» **DIRECTIONS**: The answer must restate the listing word for word, without its images.

» **INFORMATION PROVIDED**:

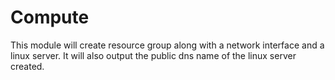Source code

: # Compute

This module will create resource group along with a network interface and a linux server.
It will also output the public dns name of the linux server created.
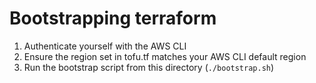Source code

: # Bootstrapping terraform
1. Authenticate yourself with the AWS CLI
2. Ensure the region set in tofu.tf matches your AWS CLI default region
3. Run the bootstrap script from this directory (`./bootstrap.sh`)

» **TASK OUTPUT**:
Source code

: # Compute

This module will create resource group along with a network interface and a linux server.
It will also output the public dns name of the linux server created.
Source code

: # Bootstrapping terraform
1. Authenticate yourself with the AWS CLI
2. Ensure the region set in tofu.tf matches your AWS CLI default region
3. Run the bootstrap script from this directory (`./bootstrap.sh`)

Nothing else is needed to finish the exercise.